### Exercise objective
Below are records; work out how many of their lines hold the string "observed" and give that number alone.
#### Source material ####
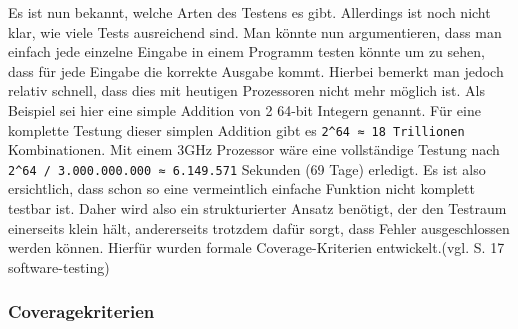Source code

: Es ist nun bekannt, welche Arten des Testens es gibt.
Allerdings ist noch nicht klar, wie viele Tests ausreichend sind.
Man könnte nun argumentieren, dass man einfach jede einzelne Eingabe in einem Programm testen könnte um zu sehen,
dass für jede Eingabe die korrekte Ausgabe kommt.
Hierbei bemerkt man jedoch relativ schnell, dass dies mit heutigen Prozessoren nicht mehr möglich ist.
Als Beispiel sei hier eine simple Addition von 2 64-bit Integern genannt.
Für eine komplette Testung dieser simplen Addition gibt es \verb+2^64 ≈ 18 Trillionen+ Kombinationen.
Mit einem 3GHz Prozessor wäre eine vollständige Testung nach \verb+2^64 / 3.000.000.000 ≈ 6.149.571+ Sekunden (69 Tage) erledigt.
Es ist also ersichtlich, dass schon so eine vermeintlich einfache Funktion nicht komplett testbar ist.
Daher wird also ein strukturierter Ansatz benötigt, der den Testraum einerseits klein hält, andererseits trotzdem dafür sorgt, dass
Fehler ausgeschlossen werden können.
Hierfür wurden formale Coverage-Kriterien entwickelt.(vgl. S. 17 software-testing)




\subsubsection{Coveragekriterien}










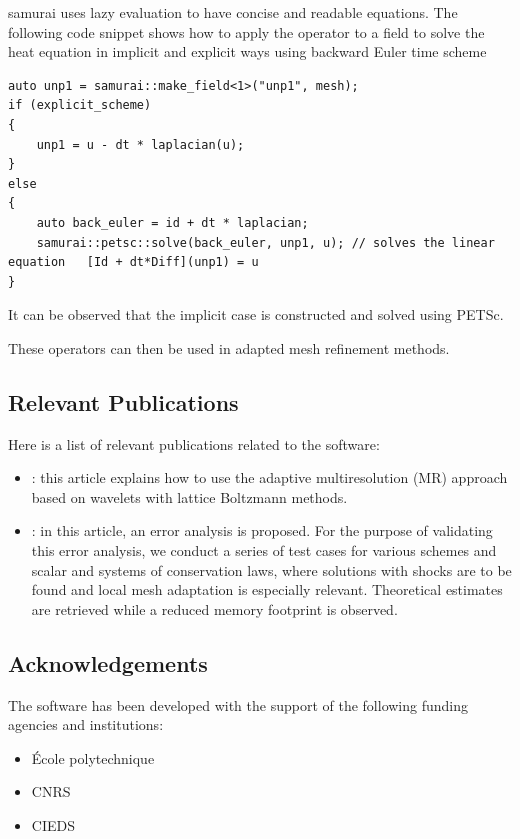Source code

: samurai uses lazy evaluation to have concise and readable equations. The following code snippet shows how to apply the operator to a field to solve the heat equation in implicit and explicit ways using backward Euler time scheme

\begin{listing}[ht]
    \begin{verbatim}
auto unp1 = samurai::make_field<1>("unp1", mesh);
if (explicit_scheme)
{
    unp1 = u - dt * laplacian(u);
}
else
{
    auto back_euler = id + dt * laplacian;
    samurai::petsc::solve(back_euler, unp1, u); // solves the linear equation   [Id + dt*Diff](unp1) = u
}
\end{verbatim}
\end{listing}

It can be observed that the implicit case is constructed and solved using PETSc.

These operators can then be used in adapted mesh refinement methods.

\subsection{Relevant Publications}
\label{sec:Samurai:publications}

Here is a list of relevant publications related to the software:

\begin{itemize}
    \item \cite{bellotti_multidimensional_2022}: this article explains how to use the adaptive multiresolution (MR) approach based on wavelets with lattice Boltzmann methods.
    \item \cite{bellotti_multiresolution-based_2022}: in this article, an error analysis is proposed. For the purpose of validating this error analysis, we conduct a series of test cases for various schemes and scalar and systems of conservation laws, where solutions with shocks are to be found and local mesh adaptation is especially relevant. Theoretical estimates are retrieved while a reduced memory footprint is observed.
\end{itemize}

\subsection{Acknowledgements}
\label{sec::Samurai:acknowledgements}

The software has been developed with the support of the following funding agencies and institutions:
\begin{itemize}
    \item \'Ecole polytechnique
    \item CNRS
    \item CIEDS
 \end{itemize}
####
### Finished task
2